Sir, my conscience is clear that on every day that I have occupied this high office, I have tried to fulfill the dream of that young boy from that distant village.
— An excerpt from Manmohan Singh’s written speech on the Motion of Confidence in the Lok Sabha, which he never got to deliver. It was tabled and circulated to the media instead, as the Opposition disrupted the session, denying him the opportunity to speak.
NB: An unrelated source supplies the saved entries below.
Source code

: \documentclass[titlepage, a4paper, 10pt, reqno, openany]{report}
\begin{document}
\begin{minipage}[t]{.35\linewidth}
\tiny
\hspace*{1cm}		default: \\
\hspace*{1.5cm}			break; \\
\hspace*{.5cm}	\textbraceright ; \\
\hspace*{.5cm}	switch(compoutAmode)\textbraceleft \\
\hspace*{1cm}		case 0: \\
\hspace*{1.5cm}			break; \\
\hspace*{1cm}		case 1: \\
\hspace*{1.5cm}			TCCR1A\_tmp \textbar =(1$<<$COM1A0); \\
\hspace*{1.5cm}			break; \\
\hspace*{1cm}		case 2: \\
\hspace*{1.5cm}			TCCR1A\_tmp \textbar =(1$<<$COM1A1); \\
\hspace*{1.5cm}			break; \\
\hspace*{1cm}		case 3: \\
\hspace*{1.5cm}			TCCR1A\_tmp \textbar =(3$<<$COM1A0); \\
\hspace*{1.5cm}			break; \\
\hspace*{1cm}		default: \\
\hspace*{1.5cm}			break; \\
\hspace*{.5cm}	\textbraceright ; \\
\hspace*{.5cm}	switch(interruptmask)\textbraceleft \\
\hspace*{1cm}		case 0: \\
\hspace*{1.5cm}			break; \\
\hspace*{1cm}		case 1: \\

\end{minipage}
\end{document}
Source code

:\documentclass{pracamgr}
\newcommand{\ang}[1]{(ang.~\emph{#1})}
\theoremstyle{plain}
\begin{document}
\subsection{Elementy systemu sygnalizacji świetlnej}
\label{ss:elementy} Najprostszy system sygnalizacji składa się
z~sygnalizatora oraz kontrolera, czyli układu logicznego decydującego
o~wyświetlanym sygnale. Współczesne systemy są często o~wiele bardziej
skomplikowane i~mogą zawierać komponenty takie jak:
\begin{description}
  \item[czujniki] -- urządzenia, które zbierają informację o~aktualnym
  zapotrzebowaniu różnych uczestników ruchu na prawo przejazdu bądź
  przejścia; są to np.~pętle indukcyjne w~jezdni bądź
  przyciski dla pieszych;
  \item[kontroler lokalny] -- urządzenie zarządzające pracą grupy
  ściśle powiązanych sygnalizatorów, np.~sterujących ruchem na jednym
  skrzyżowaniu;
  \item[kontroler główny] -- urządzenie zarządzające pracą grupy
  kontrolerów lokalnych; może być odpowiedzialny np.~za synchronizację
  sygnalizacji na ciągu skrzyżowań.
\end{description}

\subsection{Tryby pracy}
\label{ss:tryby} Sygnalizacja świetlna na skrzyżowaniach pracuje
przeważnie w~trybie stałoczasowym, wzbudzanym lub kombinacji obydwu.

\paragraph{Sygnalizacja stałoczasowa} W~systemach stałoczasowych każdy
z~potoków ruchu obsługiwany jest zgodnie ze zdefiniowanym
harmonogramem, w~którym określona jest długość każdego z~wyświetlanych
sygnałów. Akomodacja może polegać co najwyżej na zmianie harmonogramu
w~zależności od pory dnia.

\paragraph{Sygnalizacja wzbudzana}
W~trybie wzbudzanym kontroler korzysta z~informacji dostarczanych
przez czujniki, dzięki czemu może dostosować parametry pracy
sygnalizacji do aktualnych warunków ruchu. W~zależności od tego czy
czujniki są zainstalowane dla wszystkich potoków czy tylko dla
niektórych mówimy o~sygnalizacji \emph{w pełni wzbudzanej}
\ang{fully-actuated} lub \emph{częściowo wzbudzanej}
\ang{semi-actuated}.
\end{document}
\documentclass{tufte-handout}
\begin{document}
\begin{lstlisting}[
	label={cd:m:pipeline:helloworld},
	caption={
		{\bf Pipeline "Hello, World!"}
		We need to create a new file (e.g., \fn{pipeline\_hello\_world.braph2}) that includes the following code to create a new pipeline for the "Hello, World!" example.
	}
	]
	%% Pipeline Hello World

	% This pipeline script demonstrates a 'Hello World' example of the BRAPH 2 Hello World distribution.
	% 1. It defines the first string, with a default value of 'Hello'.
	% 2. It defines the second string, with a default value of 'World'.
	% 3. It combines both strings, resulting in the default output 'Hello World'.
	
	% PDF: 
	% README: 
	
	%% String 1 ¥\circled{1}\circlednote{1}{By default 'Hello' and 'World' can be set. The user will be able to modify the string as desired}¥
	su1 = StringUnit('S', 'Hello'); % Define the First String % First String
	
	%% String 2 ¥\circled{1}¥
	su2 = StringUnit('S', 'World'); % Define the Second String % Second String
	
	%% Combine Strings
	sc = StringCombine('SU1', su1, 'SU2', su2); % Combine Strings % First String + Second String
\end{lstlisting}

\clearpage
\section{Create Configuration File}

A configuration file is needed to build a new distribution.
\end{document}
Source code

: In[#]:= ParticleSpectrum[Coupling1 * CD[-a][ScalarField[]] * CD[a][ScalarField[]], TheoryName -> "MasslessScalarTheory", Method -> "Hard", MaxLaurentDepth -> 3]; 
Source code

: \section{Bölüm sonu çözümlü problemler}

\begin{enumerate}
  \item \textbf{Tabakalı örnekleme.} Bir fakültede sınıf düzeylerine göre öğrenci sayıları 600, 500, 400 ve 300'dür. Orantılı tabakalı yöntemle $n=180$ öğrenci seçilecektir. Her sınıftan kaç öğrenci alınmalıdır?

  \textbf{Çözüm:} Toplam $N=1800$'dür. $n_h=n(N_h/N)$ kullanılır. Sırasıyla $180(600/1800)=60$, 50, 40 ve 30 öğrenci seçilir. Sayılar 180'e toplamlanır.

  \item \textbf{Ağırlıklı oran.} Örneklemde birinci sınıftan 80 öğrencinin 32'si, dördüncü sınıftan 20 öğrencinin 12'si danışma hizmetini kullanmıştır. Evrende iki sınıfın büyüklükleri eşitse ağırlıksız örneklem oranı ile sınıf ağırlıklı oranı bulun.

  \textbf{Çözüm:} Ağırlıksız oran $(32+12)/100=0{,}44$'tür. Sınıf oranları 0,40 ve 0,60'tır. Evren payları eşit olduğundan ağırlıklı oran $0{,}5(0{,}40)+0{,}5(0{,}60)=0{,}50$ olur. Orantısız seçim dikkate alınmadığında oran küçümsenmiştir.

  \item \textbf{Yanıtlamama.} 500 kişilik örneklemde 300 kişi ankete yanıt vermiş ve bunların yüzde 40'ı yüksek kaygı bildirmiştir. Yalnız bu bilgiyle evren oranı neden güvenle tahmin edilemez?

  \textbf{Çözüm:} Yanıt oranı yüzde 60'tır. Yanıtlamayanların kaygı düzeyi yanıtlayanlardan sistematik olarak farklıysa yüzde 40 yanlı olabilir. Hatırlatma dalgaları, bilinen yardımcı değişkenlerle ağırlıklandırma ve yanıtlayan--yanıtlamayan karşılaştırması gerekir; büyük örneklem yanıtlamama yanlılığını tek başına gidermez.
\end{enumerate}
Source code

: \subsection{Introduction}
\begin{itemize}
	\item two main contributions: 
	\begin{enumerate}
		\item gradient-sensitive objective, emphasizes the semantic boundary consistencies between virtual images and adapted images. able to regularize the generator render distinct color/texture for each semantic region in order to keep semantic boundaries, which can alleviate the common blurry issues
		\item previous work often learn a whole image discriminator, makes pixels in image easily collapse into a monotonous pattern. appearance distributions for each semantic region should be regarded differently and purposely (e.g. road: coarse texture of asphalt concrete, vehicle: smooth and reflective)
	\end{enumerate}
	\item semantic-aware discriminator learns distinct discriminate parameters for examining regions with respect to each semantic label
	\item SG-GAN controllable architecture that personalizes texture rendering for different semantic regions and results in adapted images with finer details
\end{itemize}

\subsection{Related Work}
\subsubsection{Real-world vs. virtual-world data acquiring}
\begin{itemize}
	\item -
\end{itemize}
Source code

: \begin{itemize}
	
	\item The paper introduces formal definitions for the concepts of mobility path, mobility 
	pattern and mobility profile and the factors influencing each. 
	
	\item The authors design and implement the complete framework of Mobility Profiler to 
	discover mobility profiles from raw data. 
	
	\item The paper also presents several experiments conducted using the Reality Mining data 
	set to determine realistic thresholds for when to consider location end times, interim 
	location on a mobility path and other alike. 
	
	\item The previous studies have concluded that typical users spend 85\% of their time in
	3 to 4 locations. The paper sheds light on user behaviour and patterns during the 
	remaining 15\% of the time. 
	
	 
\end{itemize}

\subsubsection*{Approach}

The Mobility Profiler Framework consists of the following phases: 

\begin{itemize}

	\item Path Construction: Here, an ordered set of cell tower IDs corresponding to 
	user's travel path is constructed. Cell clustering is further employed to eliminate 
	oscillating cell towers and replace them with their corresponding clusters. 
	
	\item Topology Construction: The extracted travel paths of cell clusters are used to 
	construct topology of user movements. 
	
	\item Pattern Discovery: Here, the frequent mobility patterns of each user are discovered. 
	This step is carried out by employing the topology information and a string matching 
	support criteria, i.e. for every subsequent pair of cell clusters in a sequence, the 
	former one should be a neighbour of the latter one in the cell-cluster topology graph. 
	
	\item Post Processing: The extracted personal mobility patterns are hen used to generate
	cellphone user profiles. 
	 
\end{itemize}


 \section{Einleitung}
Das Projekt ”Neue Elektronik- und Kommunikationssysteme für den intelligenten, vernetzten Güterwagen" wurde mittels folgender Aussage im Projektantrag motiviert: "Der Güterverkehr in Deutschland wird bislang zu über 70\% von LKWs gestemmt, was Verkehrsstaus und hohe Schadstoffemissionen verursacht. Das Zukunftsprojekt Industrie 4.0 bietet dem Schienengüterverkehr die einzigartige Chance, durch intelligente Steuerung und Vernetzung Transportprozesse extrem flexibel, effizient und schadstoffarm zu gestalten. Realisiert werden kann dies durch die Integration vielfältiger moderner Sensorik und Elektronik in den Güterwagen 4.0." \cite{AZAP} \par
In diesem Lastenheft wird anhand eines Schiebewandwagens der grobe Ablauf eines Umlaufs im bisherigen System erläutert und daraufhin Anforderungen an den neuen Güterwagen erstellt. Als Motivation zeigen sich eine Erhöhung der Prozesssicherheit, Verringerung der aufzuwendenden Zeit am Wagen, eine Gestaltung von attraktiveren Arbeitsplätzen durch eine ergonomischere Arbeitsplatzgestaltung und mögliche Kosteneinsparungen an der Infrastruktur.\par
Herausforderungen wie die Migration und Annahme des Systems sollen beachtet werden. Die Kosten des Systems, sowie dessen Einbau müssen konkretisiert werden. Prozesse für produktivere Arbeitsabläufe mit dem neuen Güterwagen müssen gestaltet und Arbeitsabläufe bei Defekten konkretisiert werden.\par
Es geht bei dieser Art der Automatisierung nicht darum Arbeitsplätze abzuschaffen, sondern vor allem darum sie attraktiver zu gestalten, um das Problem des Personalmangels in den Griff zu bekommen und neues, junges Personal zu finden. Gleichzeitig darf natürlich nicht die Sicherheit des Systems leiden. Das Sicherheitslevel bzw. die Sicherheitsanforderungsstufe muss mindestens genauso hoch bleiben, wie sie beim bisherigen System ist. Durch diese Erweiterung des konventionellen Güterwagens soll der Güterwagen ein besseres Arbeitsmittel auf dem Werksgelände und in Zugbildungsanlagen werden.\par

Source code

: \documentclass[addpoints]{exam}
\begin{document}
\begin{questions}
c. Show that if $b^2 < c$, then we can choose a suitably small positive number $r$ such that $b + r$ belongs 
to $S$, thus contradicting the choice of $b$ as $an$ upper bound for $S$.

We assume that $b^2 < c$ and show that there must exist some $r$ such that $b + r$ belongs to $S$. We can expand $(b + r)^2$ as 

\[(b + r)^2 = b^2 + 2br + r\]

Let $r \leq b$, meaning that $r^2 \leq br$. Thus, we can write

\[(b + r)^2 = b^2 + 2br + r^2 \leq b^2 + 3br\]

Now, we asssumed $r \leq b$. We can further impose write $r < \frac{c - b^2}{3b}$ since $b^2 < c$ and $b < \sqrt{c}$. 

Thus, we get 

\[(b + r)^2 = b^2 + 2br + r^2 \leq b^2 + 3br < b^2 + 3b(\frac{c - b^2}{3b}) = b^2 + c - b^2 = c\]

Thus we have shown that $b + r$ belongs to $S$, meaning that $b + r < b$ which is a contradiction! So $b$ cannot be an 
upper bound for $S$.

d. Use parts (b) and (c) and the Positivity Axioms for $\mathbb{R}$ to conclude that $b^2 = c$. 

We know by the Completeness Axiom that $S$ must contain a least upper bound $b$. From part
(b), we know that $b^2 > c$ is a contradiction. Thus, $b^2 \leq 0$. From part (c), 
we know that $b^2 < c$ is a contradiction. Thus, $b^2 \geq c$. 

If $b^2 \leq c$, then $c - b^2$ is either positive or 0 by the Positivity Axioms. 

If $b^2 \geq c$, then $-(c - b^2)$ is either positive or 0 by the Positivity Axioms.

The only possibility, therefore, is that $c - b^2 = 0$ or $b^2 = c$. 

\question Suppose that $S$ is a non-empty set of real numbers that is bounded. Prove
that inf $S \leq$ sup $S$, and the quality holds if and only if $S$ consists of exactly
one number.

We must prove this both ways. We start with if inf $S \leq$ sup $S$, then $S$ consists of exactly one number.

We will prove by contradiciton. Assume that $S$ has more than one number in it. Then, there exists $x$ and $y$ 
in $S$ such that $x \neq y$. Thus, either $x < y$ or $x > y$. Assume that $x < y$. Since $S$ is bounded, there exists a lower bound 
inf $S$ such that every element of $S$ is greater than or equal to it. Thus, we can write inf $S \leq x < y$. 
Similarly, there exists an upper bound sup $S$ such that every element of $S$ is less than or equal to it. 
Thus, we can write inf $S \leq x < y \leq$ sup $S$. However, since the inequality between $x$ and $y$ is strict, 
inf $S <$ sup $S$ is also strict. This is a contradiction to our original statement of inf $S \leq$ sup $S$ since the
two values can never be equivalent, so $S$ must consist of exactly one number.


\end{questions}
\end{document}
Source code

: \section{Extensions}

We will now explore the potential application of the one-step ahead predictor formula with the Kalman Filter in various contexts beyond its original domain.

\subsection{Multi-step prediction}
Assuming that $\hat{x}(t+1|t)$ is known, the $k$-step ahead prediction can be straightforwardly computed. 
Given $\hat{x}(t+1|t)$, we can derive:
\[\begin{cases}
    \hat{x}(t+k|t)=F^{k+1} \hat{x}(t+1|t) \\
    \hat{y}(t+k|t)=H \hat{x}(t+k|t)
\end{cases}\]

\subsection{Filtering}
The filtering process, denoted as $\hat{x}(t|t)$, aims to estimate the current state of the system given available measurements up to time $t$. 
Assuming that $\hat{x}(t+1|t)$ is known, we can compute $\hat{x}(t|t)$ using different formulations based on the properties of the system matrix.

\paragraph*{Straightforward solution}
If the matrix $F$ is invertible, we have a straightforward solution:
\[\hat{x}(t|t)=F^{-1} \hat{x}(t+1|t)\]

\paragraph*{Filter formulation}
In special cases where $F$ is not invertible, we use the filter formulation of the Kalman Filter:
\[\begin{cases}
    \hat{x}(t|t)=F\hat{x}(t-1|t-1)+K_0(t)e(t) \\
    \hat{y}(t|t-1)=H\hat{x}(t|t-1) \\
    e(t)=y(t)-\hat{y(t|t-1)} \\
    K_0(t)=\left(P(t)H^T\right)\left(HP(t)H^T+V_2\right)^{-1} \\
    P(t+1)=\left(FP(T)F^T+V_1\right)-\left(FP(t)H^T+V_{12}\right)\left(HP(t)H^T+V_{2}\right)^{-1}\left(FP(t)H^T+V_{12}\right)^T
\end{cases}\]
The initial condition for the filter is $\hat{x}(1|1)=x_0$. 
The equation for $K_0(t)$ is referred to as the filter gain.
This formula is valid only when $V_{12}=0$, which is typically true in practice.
The world has always taken the power of the spoken word seriously, and the silence of the written word, though not put behind bars, has not received the recognition and applause it deserves. However, whenever people have sought assurance, they have insisted on the written word, as it bears testimony to promises made. Prime Minister Dr Manmohan Singh was a man of the written word. In today’s world of growing technology, where people have increasingly lost interest in the silence of the written word, perhaps it’s no surprise that the world of that day was not moved by Dr Singh’s presence. The catapult of rhetorical words persuades the masses only to regret it in the future. Singh, on the other hand, ensured that momentary gains never overshadowed the long-term objectives.
While people may not remember Dr Singh as one who won by word of mouth, they will surely be reminded of the man who worked within the regulated corridors of power—constrained by the political turmoil of a coalition and the president of the Congress. Despite these extra-constitutional constraints, he did his job in a way that was resonating yet silent. Mr Prime Minister, you have done it in your own way.